# Exercise
Please count the lines in the data below that mention the word "http", then give only the total.
=== Record set ===
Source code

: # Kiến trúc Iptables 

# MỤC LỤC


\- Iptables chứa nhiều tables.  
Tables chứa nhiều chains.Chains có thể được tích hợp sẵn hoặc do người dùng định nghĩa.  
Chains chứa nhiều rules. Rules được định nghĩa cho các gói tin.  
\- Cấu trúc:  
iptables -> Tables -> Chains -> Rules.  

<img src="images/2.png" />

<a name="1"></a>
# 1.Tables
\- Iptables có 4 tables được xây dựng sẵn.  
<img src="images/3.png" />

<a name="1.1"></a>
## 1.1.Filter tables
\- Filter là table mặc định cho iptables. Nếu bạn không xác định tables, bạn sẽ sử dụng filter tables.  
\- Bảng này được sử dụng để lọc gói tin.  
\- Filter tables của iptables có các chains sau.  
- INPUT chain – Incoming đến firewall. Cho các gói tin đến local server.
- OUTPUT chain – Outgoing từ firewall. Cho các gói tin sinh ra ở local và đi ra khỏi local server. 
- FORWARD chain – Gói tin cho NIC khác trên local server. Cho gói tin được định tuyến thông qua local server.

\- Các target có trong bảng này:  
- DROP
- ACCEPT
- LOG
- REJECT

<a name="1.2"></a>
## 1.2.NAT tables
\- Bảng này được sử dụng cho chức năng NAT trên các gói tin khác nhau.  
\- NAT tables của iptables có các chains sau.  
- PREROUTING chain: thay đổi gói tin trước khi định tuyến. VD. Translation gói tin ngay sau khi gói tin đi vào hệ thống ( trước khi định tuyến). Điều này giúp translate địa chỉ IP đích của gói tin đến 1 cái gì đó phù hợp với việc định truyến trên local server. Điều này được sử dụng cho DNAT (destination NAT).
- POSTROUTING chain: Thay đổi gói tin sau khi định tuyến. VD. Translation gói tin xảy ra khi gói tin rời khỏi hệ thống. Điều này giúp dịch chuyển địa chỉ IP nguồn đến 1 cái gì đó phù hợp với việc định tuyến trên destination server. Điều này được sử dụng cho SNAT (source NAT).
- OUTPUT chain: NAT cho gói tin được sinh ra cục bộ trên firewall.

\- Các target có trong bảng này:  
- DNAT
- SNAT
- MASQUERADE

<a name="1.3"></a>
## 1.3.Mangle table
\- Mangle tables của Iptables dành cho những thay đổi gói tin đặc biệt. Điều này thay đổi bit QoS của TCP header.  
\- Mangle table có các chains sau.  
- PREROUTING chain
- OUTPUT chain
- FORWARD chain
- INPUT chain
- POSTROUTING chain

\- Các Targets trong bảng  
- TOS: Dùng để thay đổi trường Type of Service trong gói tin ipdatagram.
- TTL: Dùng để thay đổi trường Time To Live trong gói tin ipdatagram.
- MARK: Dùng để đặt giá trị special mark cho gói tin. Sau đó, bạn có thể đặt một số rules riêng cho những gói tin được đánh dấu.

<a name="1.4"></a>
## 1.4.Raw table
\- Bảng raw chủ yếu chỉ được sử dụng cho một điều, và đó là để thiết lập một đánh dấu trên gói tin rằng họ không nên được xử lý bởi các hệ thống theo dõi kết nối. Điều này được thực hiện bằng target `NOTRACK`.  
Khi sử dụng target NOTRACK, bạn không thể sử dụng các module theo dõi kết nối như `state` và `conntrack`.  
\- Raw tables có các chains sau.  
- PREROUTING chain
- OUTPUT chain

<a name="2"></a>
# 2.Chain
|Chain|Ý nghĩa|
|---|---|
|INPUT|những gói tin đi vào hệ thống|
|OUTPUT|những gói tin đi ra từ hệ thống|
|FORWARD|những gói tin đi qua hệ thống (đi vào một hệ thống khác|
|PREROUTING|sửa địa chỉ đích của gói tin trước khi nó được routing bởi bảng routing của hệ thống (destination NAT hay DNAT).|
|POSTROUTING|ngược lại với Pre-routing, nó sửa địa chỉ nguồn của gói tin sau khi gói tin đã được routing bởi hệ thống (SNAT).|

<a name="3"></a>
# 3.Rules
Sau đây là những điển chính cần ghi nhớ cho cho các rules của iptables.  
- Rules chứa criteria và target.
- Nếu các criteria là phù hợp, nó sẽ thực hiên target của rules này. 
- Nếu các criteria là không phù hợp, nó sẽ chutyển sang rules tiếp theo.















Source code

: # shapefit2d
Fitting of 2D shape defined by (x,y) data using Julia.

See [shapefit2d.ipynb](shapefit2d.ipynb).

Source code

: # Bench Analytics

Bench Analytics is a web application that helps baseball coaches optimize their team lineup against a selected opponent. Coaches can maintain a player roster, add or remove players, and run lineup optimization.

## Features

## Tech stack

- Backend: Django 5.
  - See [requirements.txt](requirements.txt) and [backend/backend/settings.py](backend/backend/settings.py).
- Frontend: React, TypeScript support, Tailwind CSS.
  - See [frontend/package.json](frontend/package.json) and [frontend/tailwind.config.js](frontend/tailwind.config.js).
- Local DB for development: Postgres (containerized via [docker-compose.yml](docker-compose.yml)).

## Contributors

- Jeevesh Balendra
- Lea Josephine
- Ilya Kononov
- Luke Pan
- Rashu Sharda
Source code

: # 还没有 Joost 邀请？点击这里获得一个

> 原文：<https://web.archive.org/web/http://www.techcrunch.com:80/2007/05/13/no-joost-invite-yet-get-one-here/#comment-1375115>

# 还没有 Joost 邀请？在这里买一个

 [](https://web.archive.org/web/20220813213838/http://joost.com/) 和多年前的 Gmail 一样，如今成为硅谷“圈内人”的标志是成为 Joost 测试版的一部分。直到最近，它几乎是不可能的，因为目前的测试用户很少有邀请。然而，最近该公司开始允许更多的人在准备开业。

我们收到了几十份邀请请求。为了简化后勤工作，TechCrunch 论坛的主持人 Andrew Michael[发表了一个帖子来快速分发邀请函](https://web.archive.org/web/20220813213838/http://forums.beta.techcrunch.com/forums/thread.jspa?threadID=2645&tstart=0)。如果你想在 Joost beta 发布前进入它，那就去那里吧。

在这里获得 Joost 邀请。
===
# Exercise answer
3